KABUL (Reuters) - U.S. and Afghan forces have killed 60 militants, almost half in air strikes, and seized one of the country’s largest ever drug caches over a four-day operation in southern Helmand province, the U.S. military said on Saturday.
The military had said earlier in the operation that 34 militants had been killed.
The troops were fighting for control of Loy Cherah Bazaar in Helmand’s Marjeh city, where they found 75 tonnes of poppy seeds, more than 17 tonnes of morphine, opium and heroin, and caches of weapons and equipment, the military said in a statement.
Afghanistan produces more than 90 percent of the world’s opium, most of it in the Taliban’s southern heartland. U.S. military officials have estimated the opium trade provides between $80 million and $400 million a year to the Taliban.
Curbing the trade is one of the goals of foreign forces in Afghanistan, who also help with operations to dig up poppy fields to prevent the cultivation of the drug crop.
At least 29 of the militants died in air strikes on buildings used for drug making and strategic planning, which included attacks on foreign troops, the U.S. military said.
Weapons and military equipment found included pressure plates used to make roadside bombs, ammunition vests which can be modified into suicide vests, 27 tonnes of ammonium nitrate, and military-grade explosives.

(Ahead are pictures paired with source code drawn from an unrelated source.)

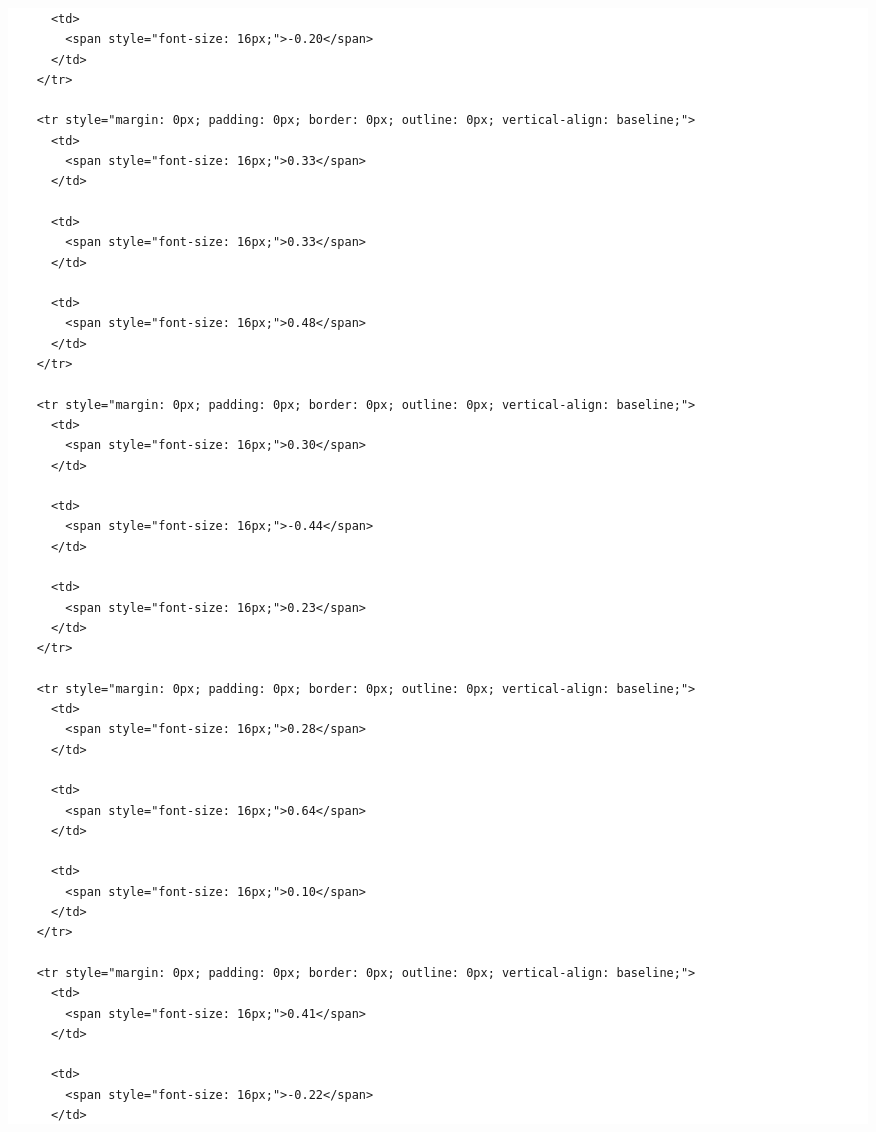           <td>
            <span style="font-size: 16px;">-0.20</span>
          </td>
        </tr>
        
        <tr style="margin: 0px; padding: 0px; border: 0px; outline: 0px; vertical-align: baseline;">
          <td>
            <span style="font-size: 16px;">0.33</span>
          </td>
          
          <td>
            <span style="font-size: 16px;">0.33</span>
          </td>
          
          <td>
            <span style="font-size: 16px;">0.48</span>
          </td>
        </tr>
        
        <tr style="margin: 0px; padding: 0px; border: 0px; outline: 0px; vertical-align: baseline;">
          <td>
            <span style="font-size: 16px;">0.30</span>
          </td>
          
          <td>
            <span style="font-size: 16px;">-0.44</span>
          </td>
          
          <td>
            <span style="font-size: 16px;">0.23</span>
          </td>
        </tr>
        
        <tr style="margin: 0px; padding: 0px; border: 0px; outline: 0px; vertical-align: baseline;">
          <td>
            <span style="font-size: 16px;">0.28</span>
          </td>
          
          <td>
            <span style="font-size: 16px;">0.64</span>
          </td>
          
          <td>
            <span style="font-size: 16px;">0.10</span>
          </td>
        </tr>
        
        <tr style="margin: 0px; padding: 0px; border: 0px; outline: 0px; vertical-align: baseline;">
          <td>
            <span style="font-size: 16px;">0.41</span>
          </td>
          
          <td>
            <span style="font-size: 16px;">-0.22</span>
          </td>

Civilians were escorted from the bazaar during the operation, and an unmanned aircraft is now “observing the scene to detect any attempts by militants and criminals to change the conditions to falsely claim civilian casualties,” the statement said.
Civilian deaths from U.S. and NATO air strikes are a major source of anger among Afghans toward the nearly 80,000 foreign troops in the country fighting Taliban militants.
The Taliban insurgency has been gaining strength in recent months, particularly across the south and east of the country, and violence is now at its highest level since U.S. and Afghan forces ousted the Taliban from power more than seven years ago.
U.S. commanders have rushed thousands of reinforcements to Afghanistan in what Washington considers a make-or-break year for a war it now views as its main security priority.
In a separate incident in Helmand, a British soldier was shot dead while on foot patrol, the British Ministry of Defense said in a statement on Saturday.